> [How to complete this task]: Skipping the images, transcribe each record below as it is.

> [Source material]:

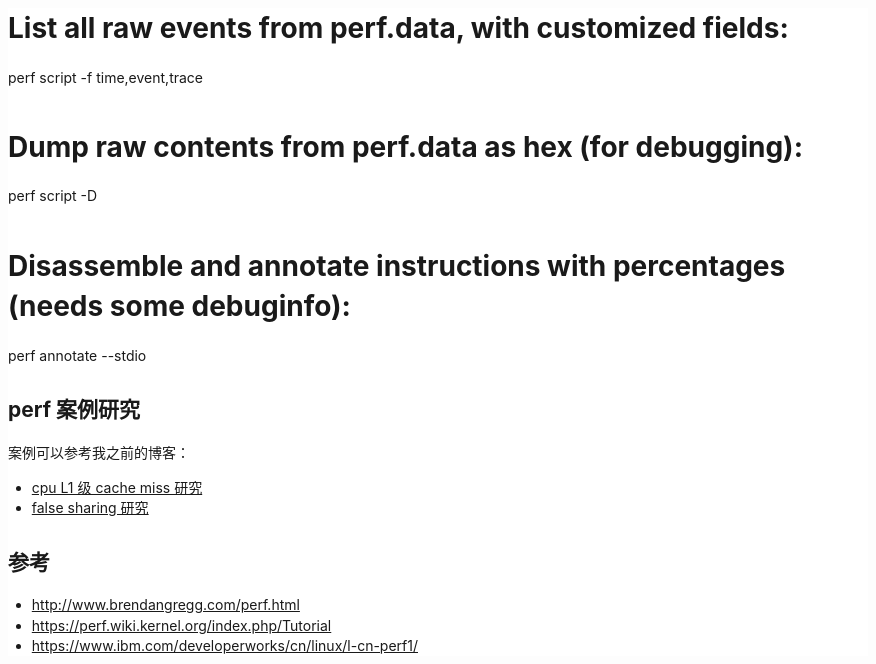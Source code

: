 # List all raw events from perf.data, with customized fields:
perf script -f time,event,trace

# Dump raw contents from perf.data as hex (for debugging):
perf script -D

# Disassemble and annotate instructions with percentages (needs some debuginfo):
perf annotate --stdio
</pre>

## perf 案例研究
案例可以参考我之前的博客：

- [cpu L1 级 cache miss 研究](/2015/01/06/cpul1-cache-miss/)
- [false sharing 研究](/2015/01/07/false-sharing/)


## 参考

- http://www.brendangregg.com/perf.html
- https://perf.wiki.kernel.org/index.php/Tutorial
- https://www.ibm.com/developerworks/cn/linux/l-cn-perf1/

[-10]:    http://hushi55.github.io/  "-10"
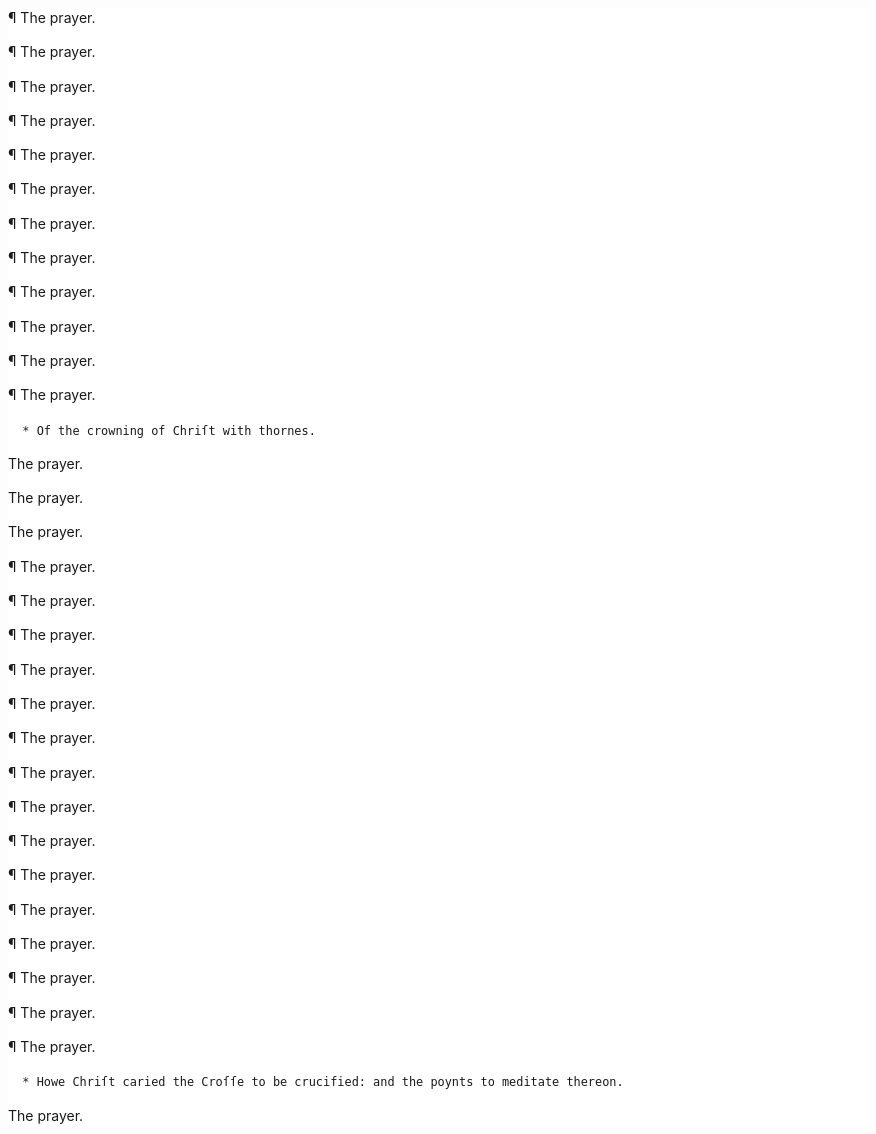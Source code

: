  ¶ The prayer.

¶ The prayer.

 ¶ The prayer.

¶ The prayer.

¶ The prayer.

¶ The prayer.

¶ The prayer.

¶ The prayer.

¶ The prayer.

¶ The prayer.

¶ The prayer.

¶ The prayer.

      * Of the crowning of Chriſt with thornes.

The prayer.

The prayer.

 The prayer.

¶ The prayer.

 ¶ The prayer.

¶ The prayer.

 ¶ The prayer.

¶ The prayer.

 ¶ The prayer.

¶ The prayer.

¶ The prayer.

¶ The prayer.

¶ The prayer.

¶ The prayer.

¶ The prayer.

¶ The prayer.

¶ The prayer.

¶ The prayer.

      * Howe Chriſt caried the Croſſe to be crucified: and the poynts to meditate thereon.

The prayer.
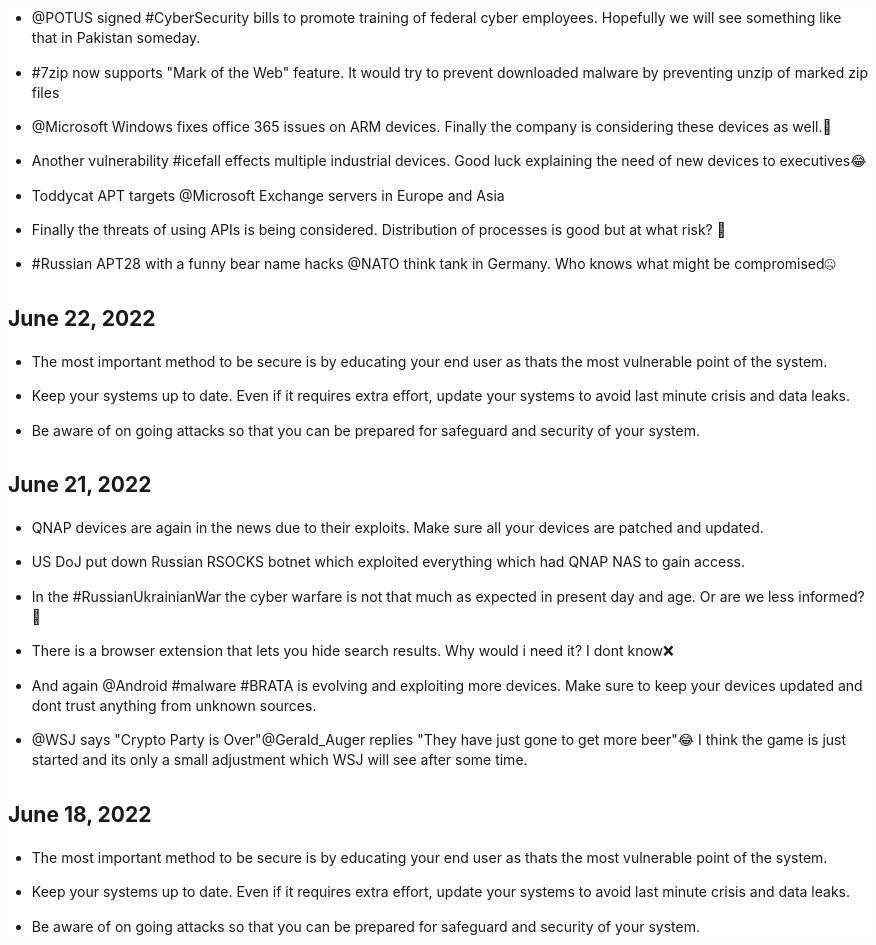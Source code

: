 - @POTUS
  signed #CyberSecurity bills to promote training of federal cyber employees. Hopefully we will see something like that in Pakistan someday.

- #7zip now supports "Mark of the Web" feature. It would try to prevent downloaded malware by preventing unzip of marked zip files
- @Microsoft
  Windows fixes office 365 issues on ARM devices. Finally the company is considering these devices as well.🙂
- Another vulnerability #icefall effects multiple industrial devices. Good luck explaining the need of new devices to executives😂
- Toddycat APT targets
  @Microsoft
  Exchange servers in Europe and Asia
- Finally the threats of using APIs is being considered. Distribution of processes is good but at what risk? 🤔
- #Russian APT28 with a funny bear name hacks
  @NATO
  think tank in Germany. Who knows what might be compromised🤐

## June 22, 2022

- The most important method to be secure is by educating your end user as thats the most vulnerable point of the system.

- Keep your systems up to date. Even if it requires extra effort, update your systems to avoid last minute crisis and data leaks.

- Be aware of on going attacks so that you can be prepared for safeguard and security of your system.

## June 21, 2022

- QNAP devices are again in the news due to their exploits. Make sure all your devices are patched and updated.

- US DoJ put down Russian RSOCKS botnet which exploited everything which had QNAP NAS to gain access.

- In the #RussianUkrainianWar the cyber warfare is not that much as expected in present day and age. Or are we less informed?🤔

- There is a browser extension that lets you hide search results. Why would i need it? I dont know❌

- And again @Android #malware #BRATA is evolving and exploiting more devices. Make sure to keep your devices updated and dont trust anything from unknown sources.

- @WSJ says "Crypto Party is Over"@Gerald_Auger replies "They have just gone to get more beer"😂 I think the game is just started and its only a small adjustment which WSJ will see after some time.

## June 18, 2022

- The most important method to be secure is by educating your end user as thats the most vulnerable point of the system.

- Keep your systems up to date. Even if it requires extra effort, update your systems to avoid last minute crisis and data leaks.

- Be aware of on going attacks so that you can be prepared for safeguard and security of your system.
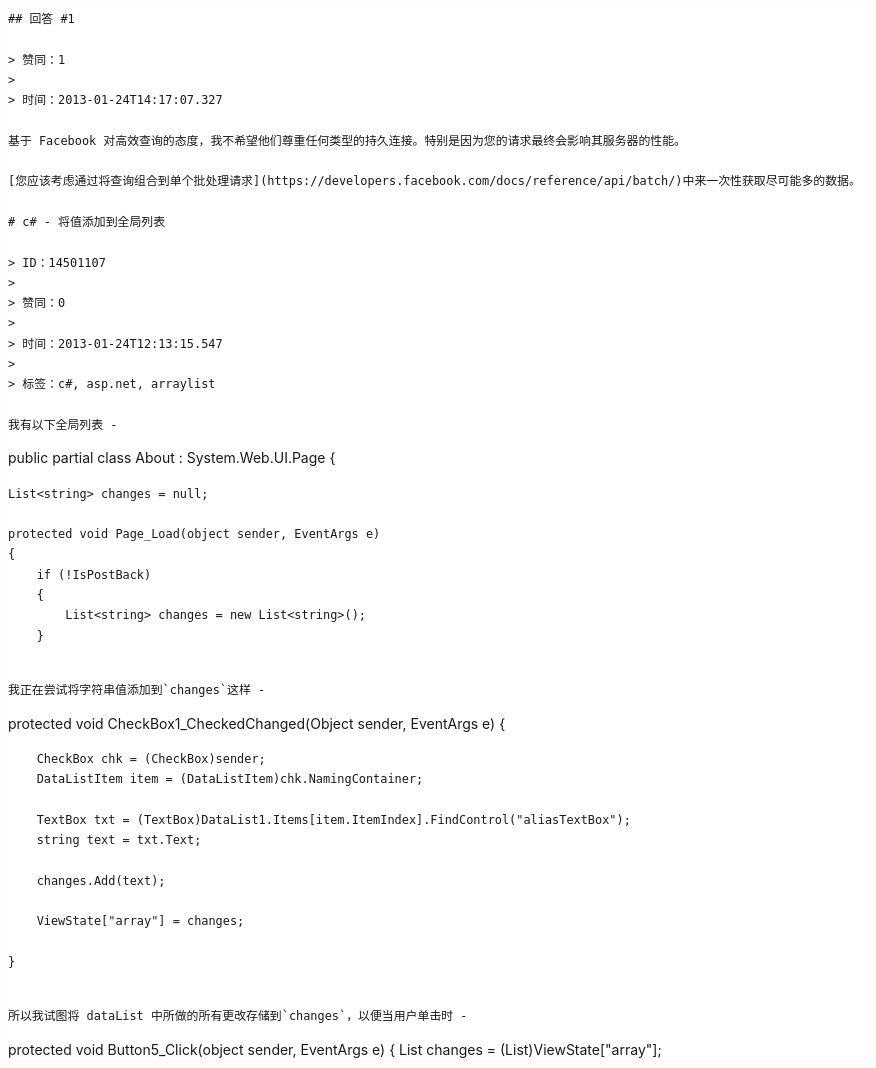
 ```
## 回答 #1

> 赞同：1
> 
> 时间：2013-01-24T14:17:07.327

基于 Facebook 对高效查询的态度，我不希望他们尊重任何类型的持久连接。特别是因为您的请求最终会影响其服务器的性能。

[您应该考虑通过将查询组合到单个批处理请求](https://developers.facebook.com/docs/reference/api/batch/)中来一次性获取尽可能多的数据。

# c# - 将值添加到全局列表

> ID：14501107
> 
> 赞同：0
> 
> 时间：2013-01-24T12:13:15.547
> 
> 标签：c#, asp.net, arraylist

我有以下全局列表 -

```
 public partial class About : System.Web.UI.Page
 {

    List<string> changes = null;

    protected void Page_Load(object sender, EventArgs e)
    {
        if (!IsPostBack)
        {
            List<string> changes = new List<string>();
        } 
```

我正在尝试将字符串值添加到`changes`这样 -

```
 protected void CheckBox1_CheckedChanged(Object sender, EventArgs e)
    {

        CheckBox chk = (CheckBox)sender;
        DataListItem item = (DataListItem)chk.NamingContainer;

        TextBox txt = (TextBox)DataList1.Items[item.ItemIndex].FindControl("aliasTextBox");
        string text = txt.Text;

        changes.Add(text);

        ViewState["array"] = changes;

    } 
```

所以我试图将 dataList 中所做的所有更改存储到`changes`，以便当用户单击时 -

```
protected void Button5_Click(object sender, EventArgs e)
    {
        List<string> changes = (List<string>)ViewState["array"];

> [Written solution]:
Source code

: # List all raw events from perf.data, with customized fields:
perf script -f time,event,trace

# Dump raw contents from perf.data as hex (for debugging):
perf script -D

# Disassemble and annotate instructions with percentages (needs some debuginfo):
perf annotate --stdio
</pre>

## perf 案例研究
案例可以参考我之前的博客：

- [cpu L1 级 cache miss 研究](/2015/01/06/cpul1-cache-miss/)
- [false sharing 研究](/2015/01/07/false-sharing/)


## 参考

- http://www.brendangregg.com/perf.html
- https://perf.wiki.kernel.org/index.php/Tutorial
- https://www.ibm.com/developerworks/cn/linux/l-cn-perf1/

[-10]:    http://hushi55.github.io/  "-10"
Source code

:  ¶ The prayer.

¶ The prayer.

 ¶ The prayer.

¶ The prayer.

¶ The prayer.

¶ The prayer.

¶ The prayer.

¶ The prayer.

¶ The prayer.

¶ The prayer.

¶ The prayer.

¶ The prayer.

      * Of the crowning of Chriſt with thornes.

The prayer.

The prayer.

 The prayer.

¶ The prayer.

 ¶ The prayer.

¶ The prayer.

 ¶ The prayer.

¶ The prayer.

 ¶ The prayer.

¶ The prayer.

¶ The prayer.

¶ The prayer.

¶ The prayer.

¶ The prayer.

¶ The prayer.

¶ The prayer.

¶ The prayer.

¶ The prayer.

      * Howe Chriſt caried the Croſſe to be crucified: and the poynts to meditate thereon.

The prayer.
Source code

: - @POTUS
  signed #CyberSecurity bills to promote training of federal cyber employees. Hopefully we will see something like that in Pakistan someday.

- #7zip now supports "Mark of the Web" feature. It would try to prevent downloaded malware by preventing unzip of marked zip files
- @Microsoft
  Windows fixes office 365 issues on ARM devices. Finally the company is considering these devices as well.🙂
- Another vulnerability #icefall effects multiple industrial devices. Good luck explaining the need of new devices to executives😂
- Toddycat APT targets
  @Microsoft
  Exchange servers in Europe and Asia
- Finally the threats of using APIs is being considered. Distribution of processes is good but at what risk? 🤔
- #Russian APT28 with a funny bear name hacks
  @NATO
  think tank in Germany. Who knows what might be compromised🤐

## June 22, 2022

- The most important method to be secure is by educating your end user as thats the most vulnerable point of the system.

- Keep your systems up to date. Even if it requires extra effort, update your systems to avoid last minute crisis and data leaks.

- Be aware of on going attacks so that you can be prepared for safeguard and security of your system.

## June 21, 2022

- QNAP devices are again in the news due to their exploits. Make sure all your devices are patched and updated.

- US DoJ put down Russian RSOCKS botnet which exploited everything which had QNAP NAS to gain access.

- In the #RussianUkrainianWar the cyber warfare is not that much as expected in present day and age. Or are we less informed?🤔

- There is a browser extension that lets you hide search results. Why would i need it? I dont know❌

- And again @Android #malware #BRATA is evolving and exploiting more devices. Make sure to keep your devices updated and dont trust anything from unknown sources.

- @WSJ says "Crypto Party is Over"@Gerald_Auger replies "They have just gone to get more beer"😂 I think the game is just started and its only a small adjustment which WSJ will see after some time.

## June 18, 2022

- The most important method to be secure is by educating your end user as thats the most vulnerable point of the system.

- Keep your systems up to date. Even if it requires extra effort, update your systems to avoid last minute crisis and data leaks.

- Be aware of on going attacks so that you can be prepared for safeguard and security of your system.
 ```
## 回答 #1

> 赞同：1
> 
> 时间：2013-01-24T14:17:07.327

基于 Facebook 对高效查询的态度，我不希望他们尊重任何类型的持久连接。特别是因为您的请求最终会影响其服务器的性能。

[您应该考虑通过将查询组合到单个批处理请求](https://developers.facebook.com/docs/reference/api/batch/)中来一次性获取尽可能多的数据。

# c# - 将值添加到全局列表

> ID：14501107
> 
> 赞同：0
> 
> 时间：2013-01-24T12:13:15.547
> 
> 标签：c#, asp.net, arraylist

我有以下全局列表 -

```
 public partial class About : System.Web.UI.Page
 {

    List<string> changes = null;

    protected void Page_Load(object sender, EventArgs e)
    {
        if (!IsPostBack)
        {
            List<string> changes = new List<string>();
        } 
```

我正在尝试将字符串值添加到`changes`这样 -

```
 protected void CheckBox1_CheckedChanged(Object sender, EventArgs e)
    {

        CheckBox chk = (CheckBox)sender;
        DataListItem item = (DataListItem)chk.NamingContainer;

        TextBox txt = (TextBox)DataList1.Items[item.ItemIndex].FindControl("aliasTextBox");
        string text = txt.Text;

        changes.Add(text);

        ViewState["array"] = changes;

    } 
```

所以我试图将 dataList 中所做的所有更改存储到`changes`，以便当用户单击时 -

```
protected void Button5_Click(object sender, EventArgs e)
    {
        List<string> changes = (List<string>)ViewState["array"];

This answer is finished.